## Task input
--*--

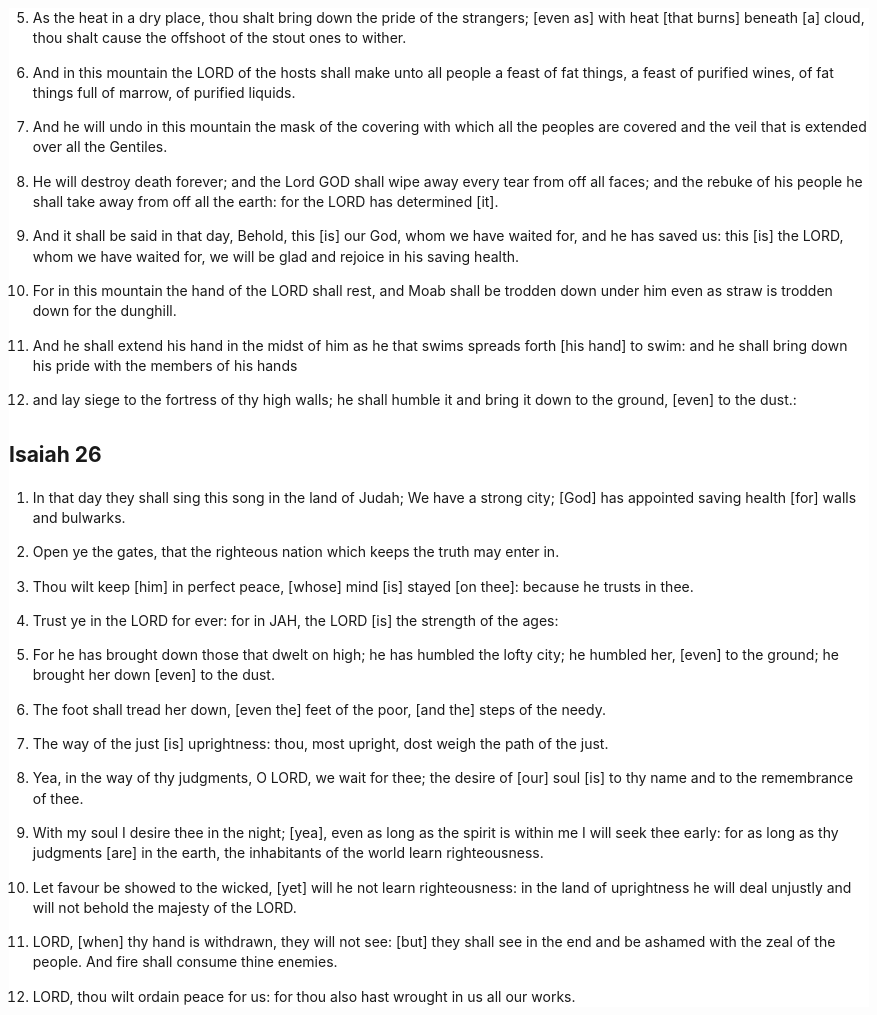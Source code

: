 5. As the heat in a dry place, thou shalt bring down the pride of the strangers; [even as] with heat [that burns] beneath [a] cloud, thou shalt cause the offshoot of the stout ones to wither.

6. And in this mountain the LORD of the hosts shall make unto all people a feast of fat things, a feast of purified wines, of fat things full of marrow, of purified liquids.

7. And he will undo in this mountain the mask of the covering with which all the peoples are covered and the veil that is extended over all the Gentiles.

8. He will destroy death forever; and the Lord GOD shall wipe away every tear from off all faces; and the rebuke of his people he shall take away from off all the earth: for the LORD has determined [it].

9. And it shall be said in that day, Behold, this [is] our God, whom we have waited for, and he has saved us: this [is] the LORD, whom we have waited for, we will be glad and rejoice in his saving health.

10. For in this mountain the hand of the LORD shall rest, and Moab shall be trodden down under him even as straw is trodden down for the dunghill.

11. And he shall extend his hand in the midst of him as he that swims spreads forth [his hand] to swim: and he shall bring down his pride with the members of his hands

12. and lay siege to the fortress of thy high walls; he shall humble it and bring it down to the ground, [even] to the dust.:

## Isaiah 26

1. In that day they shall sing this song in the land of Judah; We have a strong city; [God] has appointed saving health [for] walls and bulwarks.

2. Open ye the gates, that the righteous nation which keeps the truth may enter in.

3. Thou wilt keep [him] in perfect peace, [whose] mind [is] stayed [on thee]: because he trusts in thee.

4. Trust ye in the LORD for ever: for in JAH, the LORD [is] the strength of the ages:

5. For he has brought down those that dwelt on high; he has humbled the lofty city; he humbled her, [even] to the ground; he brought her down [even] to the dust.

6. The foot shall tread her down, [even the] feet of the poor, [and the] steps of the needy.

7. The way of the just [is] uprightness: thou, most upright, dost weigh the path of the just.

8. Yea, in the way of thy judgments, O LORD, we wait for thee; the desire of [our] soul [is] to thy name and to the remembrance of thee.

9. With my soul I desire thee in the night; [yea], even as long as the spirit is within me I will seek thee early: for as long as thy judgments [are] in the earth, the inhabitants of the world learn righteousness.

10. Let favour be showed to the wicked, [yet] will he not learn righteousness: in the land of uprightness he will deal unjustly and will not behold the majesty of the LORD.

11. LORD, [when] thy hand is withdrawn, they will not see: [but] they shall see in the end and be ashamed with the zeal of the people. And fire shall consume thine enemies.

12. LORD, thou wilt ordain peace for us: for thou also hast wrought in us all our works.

--*--

## What is being asked
What lines of the preceding data include the string "peace"? Pull them out.

## Response to this task
3. Thou wilt keep [him] in perfect peace, [whose] mind [is] stayed [on thee]: because he trusts in thee.
12. LORD, thou wilt ordain peace for us: for thou also hast wrought in us all our works.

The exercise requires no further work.